**What is being asked**
Beneath this line are the data; copy exactly the part of them that opens with the line containing "[GetCachePath 함수](.." and closes with the line containing "[GetIdentityAu", and only that part.

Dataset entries

*** Block opens ***

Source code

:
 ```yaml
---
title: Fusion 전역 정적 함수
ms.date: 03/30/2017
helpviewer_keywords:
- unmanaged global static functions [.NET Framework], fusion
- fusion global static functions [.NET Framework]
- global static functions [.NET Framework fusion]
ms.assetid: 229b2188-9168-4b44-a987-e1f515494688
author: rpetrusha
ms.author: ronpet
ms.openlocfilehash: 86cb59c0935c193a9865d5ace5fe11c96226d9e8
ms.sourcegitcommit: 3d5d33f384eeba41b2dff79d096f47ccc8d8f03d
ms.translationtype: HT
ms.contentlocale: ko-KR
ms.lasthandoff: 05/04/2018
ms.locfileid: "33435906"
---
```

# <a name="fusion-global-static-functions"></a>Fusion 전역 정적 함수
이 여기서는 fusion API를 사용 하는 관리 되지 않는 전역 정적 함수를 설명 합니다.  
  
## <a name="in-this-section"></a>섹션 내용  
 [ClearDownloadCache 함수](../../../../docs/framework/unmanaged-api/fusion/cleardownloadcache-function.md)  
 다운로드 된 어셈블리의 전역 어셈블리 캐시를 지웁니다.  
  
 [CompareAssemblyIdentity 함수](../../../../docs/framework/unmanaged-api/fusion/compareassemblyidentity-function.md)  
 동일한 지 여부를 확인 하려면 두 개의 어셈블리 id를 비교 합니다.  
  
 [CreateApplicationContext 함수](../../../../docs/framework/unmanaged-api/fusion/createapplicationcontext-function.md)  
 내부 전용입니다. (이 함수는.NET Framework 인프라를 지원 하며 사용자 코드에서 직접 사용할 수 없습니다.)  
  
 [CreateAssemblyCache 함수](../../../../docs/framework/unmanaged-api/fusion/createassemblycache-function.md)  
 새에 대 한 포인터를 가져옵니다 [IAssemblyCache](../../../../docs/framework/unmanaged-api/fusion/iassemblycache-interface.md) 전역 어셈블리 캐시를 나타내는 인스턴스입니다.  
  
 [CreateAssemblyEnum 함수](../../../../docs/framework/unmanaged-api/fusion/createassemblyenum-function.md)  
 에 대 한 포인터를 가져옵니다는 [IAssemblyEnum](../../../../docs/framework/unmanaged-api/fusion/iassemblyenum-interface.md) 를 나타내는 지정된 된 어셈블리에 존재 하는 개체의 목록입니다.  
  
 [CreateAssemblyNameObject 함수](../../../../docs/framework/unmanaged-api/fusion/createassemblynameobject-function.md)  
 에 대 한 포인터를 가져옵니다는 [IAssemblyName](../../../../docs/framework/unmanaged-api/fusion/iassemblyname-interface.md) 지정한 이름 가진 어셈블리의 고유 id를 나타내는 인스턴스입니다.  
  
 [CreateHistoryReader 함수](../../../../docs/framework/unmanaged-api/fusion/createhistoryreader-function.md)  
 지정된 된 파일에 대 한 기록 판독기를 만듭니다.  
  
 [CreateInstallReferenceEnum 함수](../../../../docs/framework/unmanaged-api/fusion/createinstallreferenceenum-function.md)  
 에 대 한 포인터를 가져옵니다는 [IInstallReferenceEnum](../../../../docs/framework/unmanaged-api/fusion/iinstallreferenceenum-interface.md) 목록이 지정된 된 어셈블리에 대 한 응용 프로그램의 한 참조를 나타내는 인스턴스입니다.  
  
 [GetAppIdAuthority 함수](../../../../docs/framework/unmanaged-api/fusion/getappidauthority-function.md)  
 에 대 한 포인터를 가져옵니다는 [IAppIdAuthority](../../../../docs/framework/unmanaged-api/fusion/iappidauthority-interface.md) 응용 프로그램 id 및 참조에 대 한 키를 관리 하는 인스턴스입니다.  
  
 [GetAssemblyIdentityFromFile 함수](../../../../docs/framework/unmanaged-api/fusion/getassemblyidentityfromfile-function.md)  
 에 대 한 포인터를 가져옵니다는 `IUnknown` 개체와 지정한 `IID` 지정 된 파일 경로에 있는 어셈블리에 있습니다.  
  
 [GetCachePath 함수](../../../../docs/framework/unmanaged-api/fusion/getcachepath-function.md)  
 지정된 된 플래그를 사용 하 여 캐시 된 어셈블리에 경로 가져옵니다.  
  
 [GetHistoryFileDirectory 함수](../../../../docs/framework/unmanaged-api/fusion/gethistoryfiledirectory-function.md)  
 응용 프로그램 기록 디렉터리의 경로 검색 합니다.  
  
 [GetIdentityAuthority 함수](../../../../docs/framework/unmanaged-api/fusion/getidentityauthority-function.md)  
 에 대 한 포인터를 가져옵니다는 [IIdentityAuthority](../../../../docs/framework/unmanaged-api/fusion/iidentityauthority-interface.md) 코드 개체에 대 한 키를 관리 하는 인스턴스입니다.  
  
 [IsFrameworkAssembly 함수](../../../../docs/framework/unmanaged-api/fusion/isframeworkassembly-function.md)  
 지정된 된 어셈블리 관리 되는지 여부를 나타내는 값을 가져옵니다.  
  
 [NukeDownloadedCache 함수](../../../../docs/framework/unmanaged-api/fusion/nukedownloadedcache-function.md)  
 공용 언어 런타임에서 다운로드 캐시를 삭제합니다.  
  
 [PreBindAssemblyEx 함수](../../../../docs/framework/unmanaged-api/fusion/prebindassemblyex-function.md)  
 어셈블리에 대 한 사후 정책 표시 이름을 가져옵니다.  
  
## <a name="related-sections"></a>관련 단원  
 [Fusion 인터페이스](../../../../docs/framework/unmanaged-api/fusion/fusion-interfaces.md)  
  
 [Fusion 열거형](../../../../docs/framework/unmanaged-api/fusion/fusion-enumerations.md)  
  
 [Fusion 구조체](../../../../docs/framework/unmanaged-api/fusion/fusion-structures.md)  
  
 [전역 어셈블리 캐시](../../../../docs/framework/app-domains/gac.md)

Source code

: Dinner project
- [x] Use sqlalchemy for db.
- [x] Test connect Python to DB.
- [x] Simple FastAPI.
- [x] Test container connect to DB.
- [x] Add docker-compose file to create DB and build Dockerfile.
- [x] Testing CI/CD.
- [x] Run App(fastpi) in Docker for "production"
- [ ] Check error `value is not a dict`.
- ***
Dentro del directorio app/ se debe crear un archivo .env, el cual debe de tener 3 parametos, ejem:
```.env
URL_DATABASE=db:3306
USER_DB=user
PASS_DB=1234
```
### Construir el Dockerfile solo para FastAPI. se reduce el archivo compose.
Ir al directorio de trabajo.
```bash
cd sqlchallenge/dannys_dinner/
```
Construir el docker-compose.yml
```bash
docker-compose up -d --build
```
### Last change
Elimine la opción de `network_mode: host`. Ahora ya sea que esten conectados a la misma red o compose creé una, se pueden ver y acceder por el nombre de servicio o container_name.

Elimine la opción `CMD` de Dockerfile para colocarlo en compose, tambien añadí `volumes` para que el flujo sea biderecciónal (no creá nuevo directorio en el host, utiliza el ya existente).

*** Block closes ***

**Response to the exercise**
 [GetCachePath 함수](../../../../docs/framework/unmanaged-api/fusion/getcachepath-function.md)  
 지정된 된 플래그를 사용 하 여 캐시 된 어셈블리에 경로 가져옵니다.  
  
 [GetHistoryFileDirectory 함수](../../../../docs/framework/unmanaged-api/fusion/gethistoryfiledirectory-function.md)  
 응용 프로그램 기록 디렉터리의 경로 검색 합니다.  
  
 [GetIdentityAuthority 함수](../../../../docs/framework/unmanaged-api/fusion/getidentityauthority-function.md)  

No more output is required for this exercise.